C’è un Piano annunciato (e riguarda le liberalizzazioni) e ce n’è uno sottoscritto. Il primo fa comparire all’orizzonte la chiusura di verande e terrazzini, l’allargamento di box e cantine in virtù della possibilità di ampliare fino al 20% l’esistente (nota bene: non rientrano nel conteggio delle cubature tettoie e pensiline per l’installazione di pannelli fotovoltaici fino a 6 kW). Opportunità che, stando all’Agenzia del Territorio, prende corpo in un’attesa differenziata soprattutto da parte dei piccoli proprietari: il 49,6% degli immobili da sottoporre ad ampliamento si troverebbe al Nord, contro il 19,5% del Centro e il 30,9% del Sud.
Un intervento cui guardano con interesse i costruttori dell’Ance ma anche i cooperatori di Confcooperative e Legacoop e che in qualche misura ridisegna il profilo dell’housing sociale italiano. Giacché uno dei pilastri di questa misura è il coinvolgimento del privato: lo Stato mette a disposizione delle risorse (creando un fondo gestito dalla Cassa depositi e prestiti) alle quali il privato – cooperativo e non – è chiamato ad affiancare le sue energie. Un passaggio non irrilevante: dalla sinergia tra pubblico e privato potrebbe derivare una nuova efficacia.
In effetti un nodo rilevante e indubbiamente strategico. Si tratta di un ingentissimo patrimonio abitativo (secondo alcune stime a Roma è vuota una abitazione su sette, mentre a Milano le case non utilizzate sarebbero 90mila) che però non è disponibile. «I piccoli proprietari preferiscono tenere vuote queste case», spiega il direttore di Abitare. Non è che non abbiano coraggio.
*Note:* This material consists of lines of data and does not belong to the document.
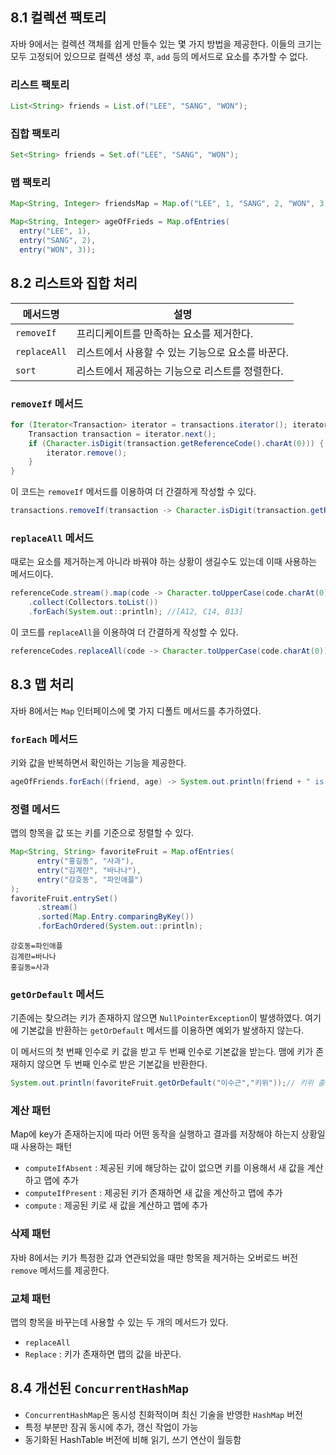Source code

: ## 8.1 컬렉션 팩토리

자바 9에서는 컬렉션 객체를 쉽게 만들수 있는 몇 가지 방법을 제공한다. 이들의 크기는 모두 고정되어 있으므로 컬렉션 생성 후, `add` 등의 메서드로 요소를 추가할 수 없다.

### 리스트 팩토리

```Java
List<String> friends = List.of("LEE", "SANG", "WON");
```

### 집합 팩토리

```Java
Set<String> friends = Set.of("LEE", "SANG", "WON");
```

### 맵 팩토리

```Java
Map<String, Integer> friendsMap = Map.of("LEE", 1, "SANG", 2, "WON", 3);
```

```Java
Map<String, Integer> ageOfFrieds = Map.ofEntries(
  entry("LEE", 1),
  entry("SANG", 2),
  entry("WON", 3));
```

## 8.2 리스트와 집합 처리

| 메서드명     | 설명                                              |
| ------------ | ------------------------------------------------- |
| `removeIf`   | 프리디케이트를 만족하는 요소를 제거한다.          |
| `replaceAll` | 리스트에서 사용할 수 있는 기능으로 요소를 바꾼다. |
| `sort`       | 리스트에서 제공하는 기능으로 리스트를 정렬한다.   |

### `removeIf` 메서드

```Java
for (Iterator<Transaction> iterator = transactions.iterator(); iterator.hasNext(); ) {
    Transaction transaction = iterator.next();
    if (Character.isDigit(transaction.getReferenceCode().charAt(0))) {
        iterator.remove();
    }
}
```

이 코드는 `removeIf` 메서드를 이용하여 더 간결하게 작성할 수 있다.

```Java
transactions.removeIf(transaction -> Character.isDigit(transaction.getReferenceCode().charAt(0)));
```

### `replaceAll` 메서드

때로는 요소를 제거하는게 아니라 바꿔야 하는 상황이 생길수도 있는데 이때 사용하는 메서드이다.

```Java
referenceCode.stream().map(code -> Character.toUpperCase(code.charAt(0)) + code.subString(1)) // [a12, C14, b13]
    .collect(Collectors.toList())
    .forEach(System.out::println); //[A12, C14, B13]
```

이 코드를 `replaceAll`을 이용하여 더 간결하게 작성할 수 있다.

```Java
referenceCodes.replaceAll(code -> Character.toUpperCase(code.charAt(0)) + code.substring(1));
```

## 8.3 맵 처리

자바 8에서는 `Map` 인터페이스에 몇 가지 디폴트 메서드를 추가하였다.

### `forEach` 메서드

키와 값을 반복하면서 확인하는 기능을 제공한다.

```Java
ageOfFriends.forEach((friend, age) -> System.out.println(friend + " is " + age + " years old"));
```

### 정렬 메서드

맵의 항목을 값 또는 키를 기준으로 정렬할 수 있다.

```Java
Map<String, String> favoriteFruit = Map.ofEntries(
      entry("홍길동", "사과"),
      entry("김계란", "바나나"),
      entry("강호동", "파인애플")
);
favoriteFruit.entrySet()
      .stream()
      .sorted(Map.Entry.comparingByKey())
      .forEachOrdered(System.out::println);
```

```
강호동=파인애플
김계란=바나나
홍길동=사과
```

### `getOrDefault` 메서드

기존에는 찾으려는 키가 존재하지 않으면 `NullPointerException`이 발생하였다. 여기에 기본값을 반환하는 `getOrDefault` 메서드를 이용하면 예외가 발생하지 않는다.

이 메서드의 첫 번째 인수로 키 값을 받고 두 번째 인수로 기본값을 받는다. 맴에 키가 존재하지 않으면 두 번째 인수로 받은 기본값을 반환한다.

```Java
System.out.println(favoriteFruit.getOrDefault("이수근","키위"));// 키위 출력
```

### 계산 패턴

Map에 key가 존재하는지에 따라 어떤 동작을 실행하고 결과를 저장해야 하는지 상황일 때 사용하는 패턴

- `computeIfAbsent` : 제공된 키에 해당하는 값이 없으면 키를 이용해서 새 값을 계산하고 맵에 추가
- `computeIfPresent` : 제공된 키가 존재하면 새 값을 계산하고 맵에 추가
- `compute` : 제공된 키로 새 값을 계산하고 맵에 추가

### 삭제 패턴

자바 8에서는 키가 특정한 값과 연관되었을 때만 항목을 제거하는 오버로드 버전 `remove` 메서드를 제공한다.

### 교체 패턴

맵의 항목을 바꾸는데 사용할 수 있는 두 개의 메서드가 있다.

- `replaceAll`
- `Replace` : 키가 존재하면 맵의 값을 바꾼다.

## 8.4 개선된 `ConcurrentHashMap`

- `ConcurrentHashMap`은 동시성 친화적이며 최신 기술을 반영한 `HashMap` 버전
- 특정 부분만 잠궈 동시에 추가, 갱신 작업이 가능
- 동기화된 HashTable 버전에 비해 읽기, 쓰기 연산이 월등함
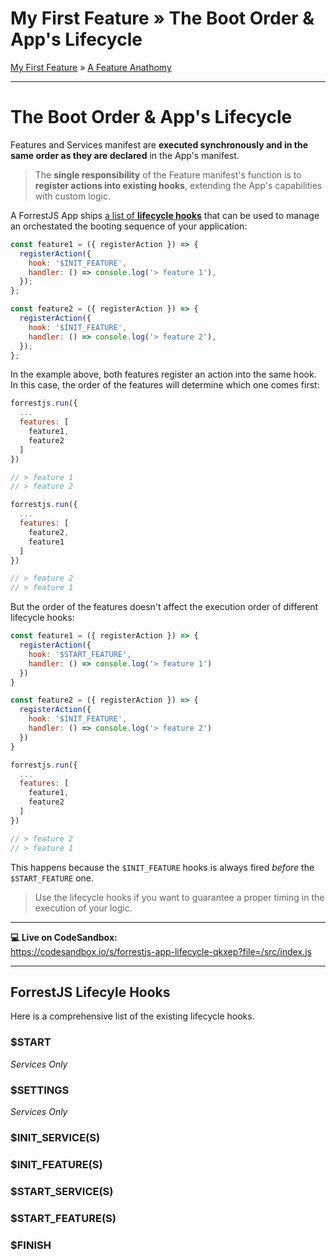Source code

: <h1 class="tutorial-step"><span>My First Feature &raquo;</span> The Boot Order & App's Lifecycle</h1>

[My First Feature](../README.md) &raquo; [A Feature Anathomy](./README.md)

---

# The Boot Order & App's Lifecycle

Features and Services manifest are **executed synchronously and in the same order as they are declared** in the App's manifest.

> The **single responsibility** of the Feature manifest's function is to **register actions into existing hooks**, extending the App's capabilities with custom logic.

A ForrestJS App ships [a list of **lifecycle hooks**](https://github.com/forrestjs/forrestjs/blob/master/packages/hooks/docs/create-hook-app.md) that can be used to manage an orchestated the booting sequence of your application:

```js
const feature1 = ({ registerAction }) => {
  registerAction({
    hook: '$INIT_FEATURE',
    handler: () => console.log('> feature 1'),
  });
};

const feature2 = ({ registerAction }) => {
  registerAction({
    hook: '$INIT_FEATURE',
    handler: () => console.log('> feature 2'),
  });
};
```

In the example above, both features register an action into the same hook. In this case, the order of the features will determine which one comes first:

```js
forrestjs.run({
  ...
  features: [
    feature1,
    feature2
  ]
})

// > feature 1
// > feature 2

forrestjs.run({
  ...
  features: [
    feature2,
    feature1
  ]
})

// > feature 2
// > feature 1
```

But the order of the features doesn't affect the execution order of different lifecycle hooks:

```js
const feature1 = ({ registerAction }) => {
  registerAction({
    hook: '$START_FEATURE',
    handler: () => console.log('> feature 1')
  })
}

const feature2 = ({ registerAction }) => {
  registerAction({
    hook: '$INIT_FEATURE',
    handler: () => console.log('> feature 2')
  })
}

forrestjs.run({
  ...
  features: [
    feature1,
    feature2
  ]
})

// > feature 2
// > feature 1
```

This happens because the `$INIT_FEATURE` hooks is always fired _before_ the `$START_FEATURE` one.

> Use the lifecycle hooks if you want to guarantee a proper timing in the execution of your logic.

---

**💻 Live on CodeSandbox:**  
https://codesandbox.io/s/forrestjs-app-lifecycle-qkxep?file=/src/index.js

---

## ForrestJS Lifecyle Hooks

Here is a comprehensive list of the existing lifecycle hooks.

### $START

_Services Only_

### $SETTINGS

_Services Only_

### $INIT_SERVICE(S)

### $INIT_FEATURE(S)

### $START_SERVICE(S)

### $START_FEATURE(S)

### $FINISH

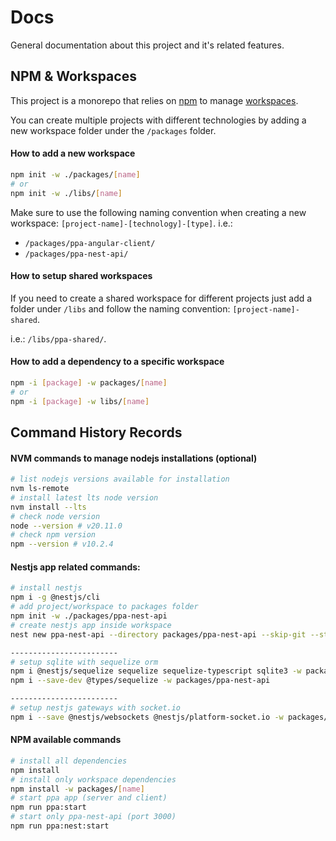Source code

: # Docs

General documentation about this project and it's related features.

## NPM & Workspaces

This project is a monorepo that relies on [npm](https://docs.npmjs.com/) to manage [workspaces](https://docs.npmjs.com/cli/v9/using-npm/workspaces).

You can create multiple projects with different technologies by adding a new workspace folder under the `/packages` folder.

#### How to add a new workspace

```bash
npm init -w ./packages/[name]
# or
npm init -w ./libs/[name]
```

Make sure to use the following naming convention when creating a new workspace: `[project-name]-[technology]-[type]`. i.e.: 
- `/packages/ppa-angular-client/`
- `/packages/ppa-nest-api/`

#### How to setup shared workspaces

If you need to create a shared workspace for different projects just add a folder under `/libs` and follow the naming convention: `[project-name]-shared`.

i.e.: `/libs/ppa-shared/`.

#### How to add a dependency to a specific workspace

```bash
npm -i [package] -w packages/[name] 
# or
npm -i [package] -w libs/[name]
```

## Command History Records

#### NVM commands to manage nodejs installations (optional)
```bash
# list nodejs versions available for installation
nvm ls-remote
# install latest lts node version
nvm install --lts
# check node version
node --version # v20.11.0
# check npm version
npm --version # v10.2.4
```

#### Nestjs app related commands:

```bash
# install nestjs
npm i -g @nestjs/cli
# add project/workspace to packages folder
npm init -w ./packages/ppa-nest-api
# create nestjs app inside workspace
nest new ppa-nest-api --directory packages/ppa-nest-api --skip-git --strict --package-manager npm

------------------------
# setup sqlite with sequelize orm
npm i @nestjs/sequelize sequelize sequelize-typescript sqlite3 -w packages/ppa-nest-api
npm i --save-dev @types/sequelize -w packages/ppa-nest-api

------------------------
# setup nestjs gateways with socket.io
npm i --save @nestjs/websockets @nestjs/platform-socket.io -w packages/ppa-nest-api
```

#### NPM available commands

```bash
# install all dependencies
npm install
# install only workspace dependencies
npm install -w packages/[name]
# start ppa app (server and client)
npm run ppa:start
# start only ppa-nest-api (port 3000)
npm run ppa:nest:start
```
Non li aiuta una legislazione che non li tutela, li costringe a vincolare per otto anni (il famoso 4+4) un appartamento e non li sostiene nel caso in cui ne abbiano bisogno (se poi si finisce, per una qualsiasi ragione, davanti a un magistrato, i tempi diventano millenari). «Alloggi che invece potrebbero essere immessi sul mercato anche per l’utenza fragile e per quella temporanea. A Torino Lo.Ca.Re., un centro servizi del Comune, è riuscito ad affittare 1.600 appartamenti a canoni agevolati ». E lo ha fatto a titolo gratuito, avvalendosi però fondi di garanzia che consentono di offrire ai proprietari quella serenità che altrimenti non avrebbero. Risorse messe dal pubblico, appunto.
Il primo banco di prova, ragionevolmente, sarà Milano, dove ci si sta preparando per l’Expo: «Ancora non si capisce bene come sarà, ma se sarà l’occasione per la città che tutti auspichiamo», conclude Maggioni, «il lavoro per il 2015 potrebbe intrecciarsi davvero con il Piano casa. Anche per chi lavorerà all’Esposizione, ad esempio, saranno necessarie residenze temporanee. È realistico pensare e auspicare che diventino un lascito per Milano».